Posted on Monday, March 25th

The intersection of Landis Avenue and 86th Street in Sea Isle City was strangely quiet. For a few minutes, not one car or truck passed by on a Saturday afternoon.

Finally, a black truck drove by to break the silence.

After the truck disappeared, the intersection turned quiet again – for a few more minutes – until the next vehicle pulled up.

While this same intersection in Sea Isle’s Townsends Inlet area is usually busy with traffic during the bustling summer tourism months, things can slow to a trickle in the off-season.

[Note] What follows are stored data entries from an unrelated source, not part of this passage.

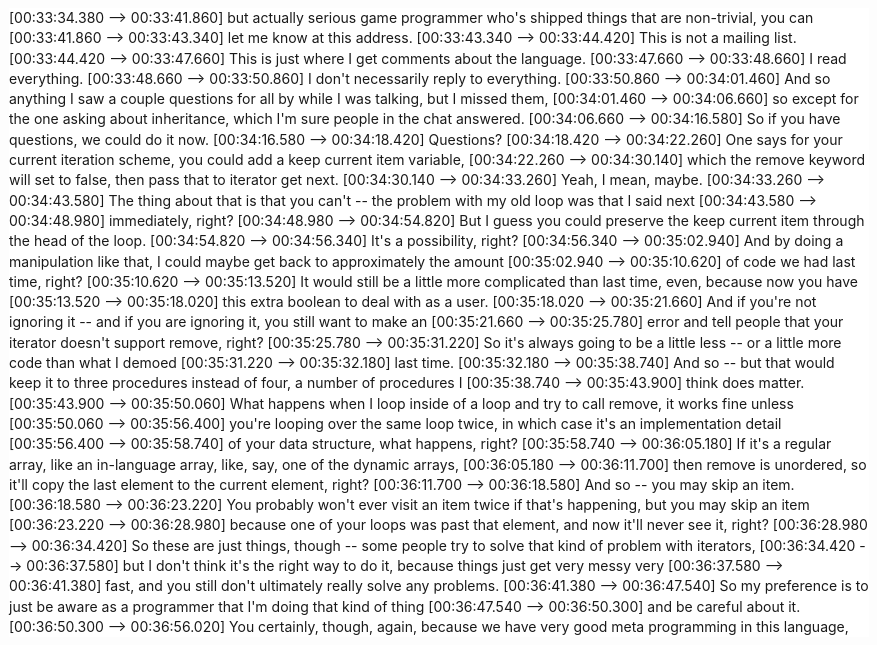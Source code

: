 [00:33:34.380 --> 00:33:41.860]   but actually serious game programmer who's shipped things that are non-trivial, you can
[00:33:41.860 --> 00:33:43.340]   let me know at this address.
[00:33:43.340 --> 00:33:44.420]   This is not a mailing list.
[00:33:44.420 --> 00:33:47.660]   This is just where I get comments about the language.
[00:33:47.660 --> 00:33:48.660]   I read everything.
[00:33:48.660 --> 00:33:50.860]   I don't necessarily reply to everything.
[00:33:50.860 --> 00:34:01.460]   And so anything I saw a couple questions for all by while I was talking, but I missed them,
[00:34:01.460 --> 00:34:06.660]   so except for the one asking about inheritance, which I'm sure people in the chat answered.
[00:34:06.660 --> 00:34:16.580]   So if you have questions, we could do it now.
[00:34:16.580 --> 00:34:18.420]   Questions?
[00:34:18.420 --> 00:34:22.260]   One says for your current iteration scheme, you could add a keep current item variable,
[00:34:22.260 --> 00:34:30.140]   which the remove keyword will set to false, then pass that to iterator get next.
[00:34:30.140 --> 00:34:33.260]   Yeah, I mean, maybe.
[00:34:33.260 --> 00:34:43.580]   The thing about that is that you can't -- the problem with my old loop was that I said next
[00:34:43.580 --> 00:34:48.980]   immediately, right?
[00:34:48.980 --> 00:34:54.820]   But I guess you could preserve the keep current item through the head of the loop.
[00:34:54.820 --> 00:34:56.340]   It's a possibility, right?
[00:34:56.340 --> 00:35:02.940]   And by doing a manipulation like that, I could maybe get back to approximately the amount
[00:35:02.940 --> 00:35:10.620]   of code we had last time, right?
[00:35:10.620 --> 00:35:13.520]   It would still be a little more complicated than last time, even, because now you have
[00:35:13.520 --> 00:35:18.020]   this extra boolean to deal with as a user.
[00:35:18.020 --> 00:35:21.660]   And if you're not ignoring it -- and if you are ignoring it, you still want to make an
[00:35:21.660 --> 00:35:25.780]   error and tell people that your iterator doesn't support remove, right?
[00:35:25.780 --> 00:35:31.220]   So it's always going to be a little less -- or a little more code than what I demoed
[00:35:31.220 --> 00:35:32.180]   last time.
[00:35:32.180 --> 00:35:38.740]   And so -- but that would keep it to three procedures instead of four, a number of procedures I
[00:35:38.740 --> 00:35:43.900]   think does matter.
[00:35:43.900 --> 00:35:50.060]   What happens when I loop inside of a loop and try to call remove, it works fine unless
[00:35:50.060 --> 00:35:56.400]   you're looping over the same loop twice, in which case it's an implementation detail
[00:35:56.400 --> 00:35:58.740]   of your data structure, what happens, right?
[00:35:58.740 --> 00:36:05.180]   If it's a regular array, like an in-language array, like, say, one of the dynamic arrays,
[00:36:05.180 --> 00:36:11.700]   then remove is unordered, so it'll copy the last element to the current element, right?
[00:36:11.700 --> 00:36:18.580]   And so -- you may skip an item.
[00:36:18.580 --> 00:36:23.220]   You probably won't ever visit an item twice if that's happening, but you may skip an item
[00:36:23.220 --> 00:36:28.980]   because one of your loops was past that element, and now it'll never see it, right?
[00:36:28.980 --> 00:36:34.420]   So these are just things, though -- some people try to solve that kind of problem with iterators,
[00:36:34.420 --> 00:36:37.580]   but I don't think it's the right way to do it, because things just get very messy very
[00:36:37.580 --> 00:36:41.380]   fast, and you still don't ultimately really solve any problems.
[00:36:41.380 --> 00:36:47.540]   So my preference is to just be aware as a programmer that I'm doing that kind of thing
[00:36:47.540 --> 00:36:50.300]   and be careful about it.
[00:36:50.300 --> 00:36:56.020]   You certainly, though, again, because we have very good meta programming in this language,
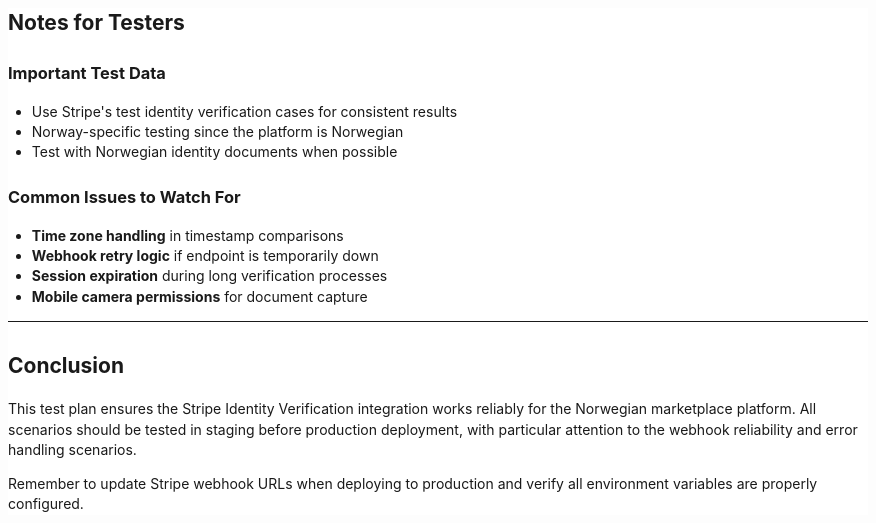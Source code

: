 ## Notes for Testers

### Important Test Data

- Use Stripe's test identity verification cases for consistent results
- Norway-specific testing since the platform is Norwegian
- Test with Norwegian identity documents when possible

### Common Issues to Watch For

- **Time zone handling** in timestamp comparisons
- **Webhook retry logic** if endpoint is temporarily down
- **Session expiration** during long verification processes
- **Mobile camera permissions** for document capture

---

## Conclusion

This test plan ensures the Stripe Identity Verification integration works reliably for the Norwegian marketplace platform. All scenarios should be tested in staging before production deployment, with particular attention to the webhook reliability and error handling scenarios.

Remember to update Stripe webhook URLs when deploying to production and verify all environment variables are properly configured.

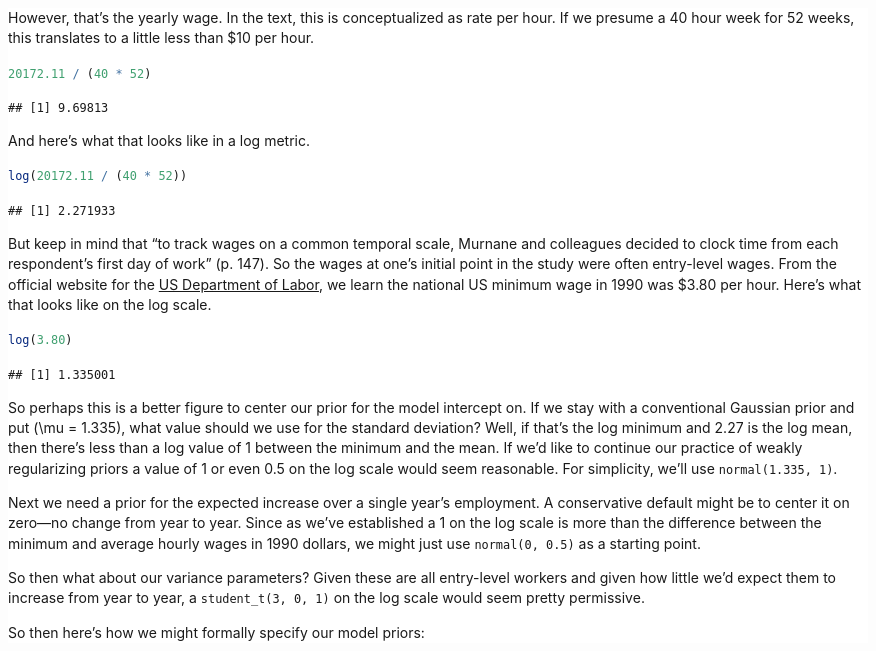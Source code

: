However, that’s the yearly wage. In the text, this is conceptualized as
rate per hour. If we presume a 40 hour week for 52 weeks, this
translates to a little less than $10 per hour.

``` r
20172.11 / (40 * 52)
```

    ## [1] 9.69813

And here’s what that looks like in a log metric.

``` r
log(20172.11 / (40 * 52))
```

    ## [1] 2.271933

But keep in mind that “to track wages on a common temporal scale,
Murnane and colleagues decided to clock time from each respondent’s
first day of work” (p. 147). So the wages at one’s initial point in the
study were often entry-level wages. From the official website for the
[US Department of Labor](https://www.dol.gov/whd/minwage/chart.htm), we
learn the national US minimum wage in 1990 was $3.80 per hour. Here’s
what that looks like on the log scale.

``` r
log(3.80)
```

    ## [1] 1.335001

So perhaps this is a better figure to center our prior for the model
intercept on. If we stay with a conventional Gaussian prior and put
\(\mu = 1.335\), what value should we use for the standard deviation?
Well, if that’s the log minimum and 2.27 is the log mean, then there’s
less than a log value of 1 between the minimum and the mean. If we’d
like to continue our practice of weakly regularizing priors a value of 1
or even 0.5 on the log scale would seem reasonable. For simplicity,
we’ll use `normal(1.335, 1)`.

Next we need a prior for the expected increase over a single year’s
employment. A conservative default might be to center it on zero—no
change from year to year. Since as we’ve established a 1 on the log
scale is more than the difference between the minimum and average hourly
wages in 1990 dollars, we might just use `normal(0, 0.5)` as a starting
point.

So then what about our variance parameters? Given these are all
entry-level workers and given how little we’d expect them to increase
from year to year, a `student_t(3, 0, 1)` on the log scale would seem
pretty permissive.

So then here’s how we might formally specify our model priors:
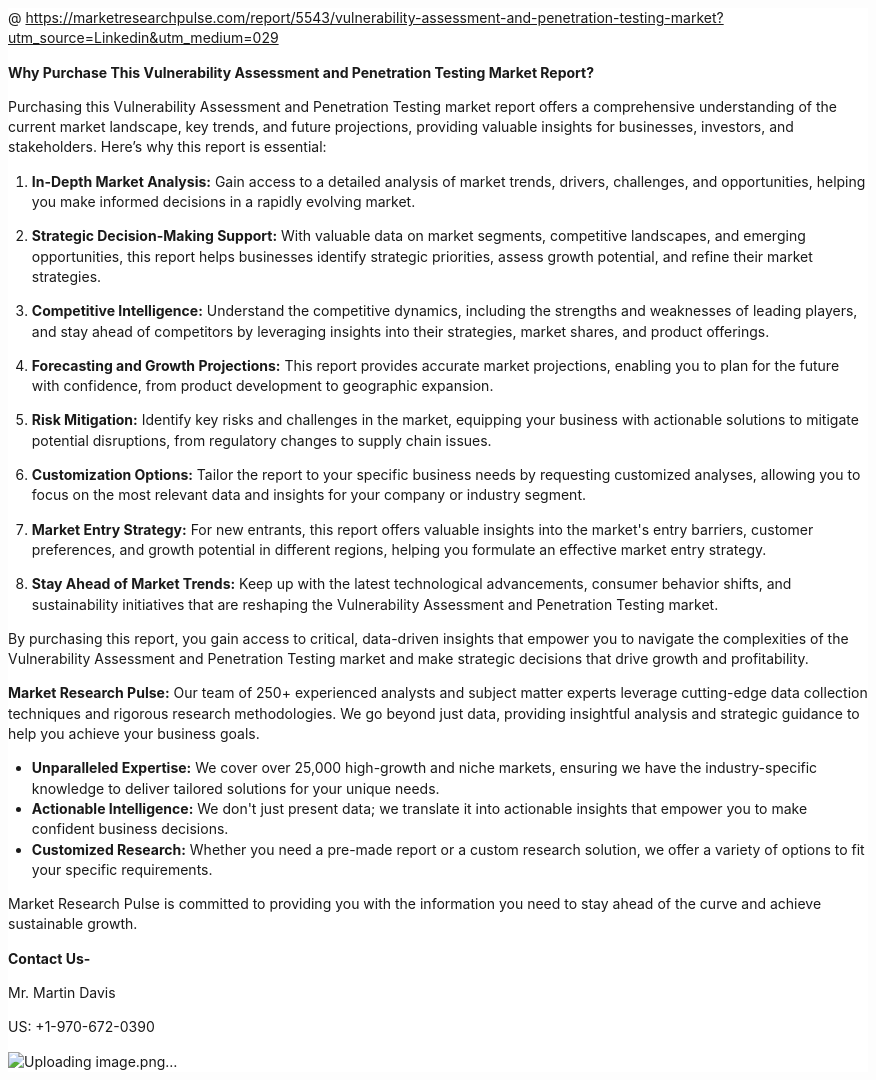 @&nbsp;<a href="https://marketresearchpulse.com/report/5543/vulnerability-assessment-and-penetration-testing-market?utm_source=Linkedin&utm_medium=029">https://marketresearchpulse.com/report/5543/vulnerability-assessment-and-penetration-testing-market?utm_source=Linkedin&utm_medium=029</a></strong></p><p><strong>Why Purchase This Vulnerability Assessment and Penetration Testing Market Report?</strong></p><p>Purchasing this Vulnerability Assessment and Penetration Testing market report offers a comprehensive understanding of the current market landscape, key trends, and future projections, providing valuable insights for businesses, investors, and stakeholders. Here&rsquo;s why this report is essential:</p><ol><li><p><strong>In-Depth Market Analysis:</strong> Gain access to a detailed analysis of market trends, drivers, challenges, and opportunities, helping you make informed decisions in a rapidly evolving market.</p></li><li><p><strong>Strategic Decision-Making Support:</strong> With valuable data on market segments, competitive landscapes, and emerging opportunities, this report helps businesses identify strategic priorities, assess growth potential, and refine their market strategies.</p></li><li><p><strong>Competitive Intelligence:</strong> Understand the competitive dynamics, including the strengths and weaknesses of leading players, and stay ahead of competitors by leveraging insights into their strategies, market shares, and product offerings.</p></li><li><p><strong>Forecasting and Growth Projections:</strong> This report provides accurate market projections, enabling you to plan for the future with confidence, from product development to geographic expansion.</p></li><li><p><strong>Risk Mitigation:</strong> Identify key risks and challenges in the market, equipping your business with actionable solutions to mitigate potential disruptions, from regulatory changes to supply chain issues.</p></li><li><p><strong>Customization Options:</strong> Tailor the report to your specific business needs by requesting customized analyses, allowing you to focus on the most relevant data and insights for your company or industry segment.</p></li><li><p><strong>Market Entry Strategy:</strong> For new entrants, this report offers valuable insights into the market's entry barriers, customer preferences, and growth potential in different regions, helping you formulate an effective market entry strategy.</p></li><li><p><strong>Stay Ahead of Market Trends:</strong> Keep up with the latest technological advancements, consumer behavior shifts, and sustainability initiatives that are reshaping the Vulnerability Assessment and Penetration Testing market.</p></li></ol><p>By purchasing this report, you gain access to critical, data-driven insights that empower you to navigate the complexities of the Vulnerability Assessment and Penetration Testing market and make strategic decisions that drive growth and profitability.</p><p><strong>Market Research Pulse:</strong>&nbsp;Our team of 250+ experienced analysts and subject matter experts leverage cutting-edge data collection techniques and rigorous research methodologies. We go beyond just data, providing insightful analysis and strategic guidance to help you achieve your business goals.</p><ul><li><strong>Unparalleled Expertise:</strong>&nbsp;We cover over 25,000 high-growth and niche markets, ensuring we have the industry-specific knowledge to deliver tailored solutions for your unique needs.</li><li><strong>Actionable Intelligence:</strong>&nbsp;We don't just present data; we translate it into actionable insights that empower you to make confident business decisions.</li><li><strong>Customized Research:</strong>&nbsp;Whether you need a pre-made report or a custom research solution, we offer a variety of options to fit your specific requirements.</li></ul><p>Market Research Pulse is committed to providing you with the information you need to stay ahead of the curve and achieve sustainable growth.</p><p><strong>Contact Us-</strong></p><p>Mr. Martin Davis</p><p>US: +1-970-672-0390</p>
![Uploading image.png…]()
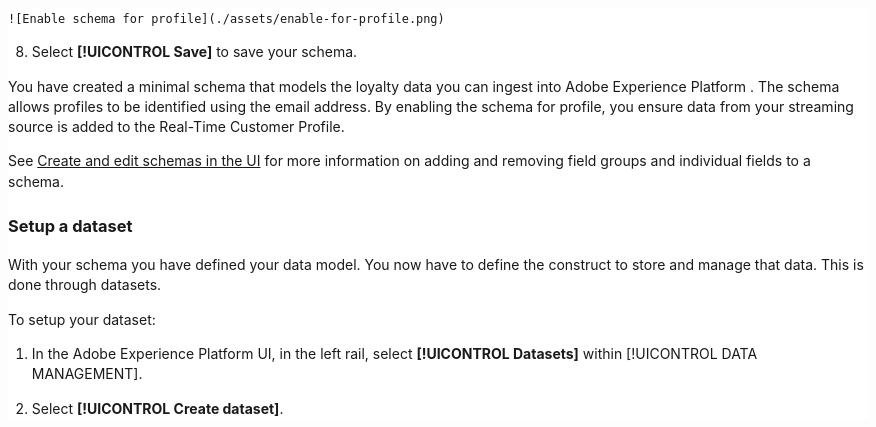     ![Enable schema for profile](./assets/enable-for-profile.png)

8.  Select **[!UICONTROL Save]** to save your schema.

You have created a minimal schema that models the loyalty data you can ingest into Adobe Experience Platform . The schema allows profiles to be identified using the email address. By enabling the schema for profile, you ensure data from your streaming source is added to the Real-Time Customer Profile.

See [Create and edit schemas in the UI](https://experienceleague.adobe.com/docs/experience-platform/xdm/ui/resources/schemas.html) for more information on adding and removing field groups and individual fields to a schema.

### Setup a dataset

With your schema you have defined your data model. You now have to define the construct to store and manage that data. This is done through datasets.

To setup your dataset:

1.  In the Adobe Experience Platform UI, in the left rail, select **[!UICONTROL Datasets]** within [!UICONTROL DATA MANAGEMENT].

2.  Select **[!UICONTROL Create dataset]**.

Now, the city will experiment with yellow flashing lights at three intersections along the Landis Avenue corridor each year from Oct. 15 to May 1 to give people driving around town during the quiet months a break from unnecessary red lights.

“It’s a common sense approach,” Police Chief Tom McQuillen explained.

The intersections for blinking lights on Landis Avenue include 33rd Street near the north end of town, 53rd Street in the middle of the island and 86th Street in Townsends Inlet in the south.

Motorists traveling on Landis Avenue will have the blinking yellow lights. Drivers on 33rd Street, 53rd Street and 86th Street will have to stop at a flashing red light when they come to the intersection at Landis. Just like at a stop sign, they’ll be able to pass through the intersection when it is safe.

The Police Department recommended turning the lights into flashing mode after hearing complaints from local residents about having to stop for red lights on Landis Avenue when traffic is extremely light in winter, McQuillen said.

He noted this is the first time the city will experiment with blinking traffic signals during the off-season.

“The traffic volume slows to such a point that we think it’s safe to try it. So we’re going to give it a whirl,” he said.

Later on, police will analyze how the flashing lights worked and whether any changes are needed for next year. Feedback will be sought from the public, McQuillen said.

“Let’s give it a shot and see how it works,” he said.

City Council introduced an ordinance on March 12 authorizing flashing lights at the three intersections. A public hearing and final vote on the measure are scheduled at the April 9 Council meeting.

Besides saving motorists from the hassle of unnecessary red lights, the ordinance is also expected to have an environmental benefit. Councilman William Kehner said it should help to reduce auto emissions because drivers will not have to spend as much time idling at red lights.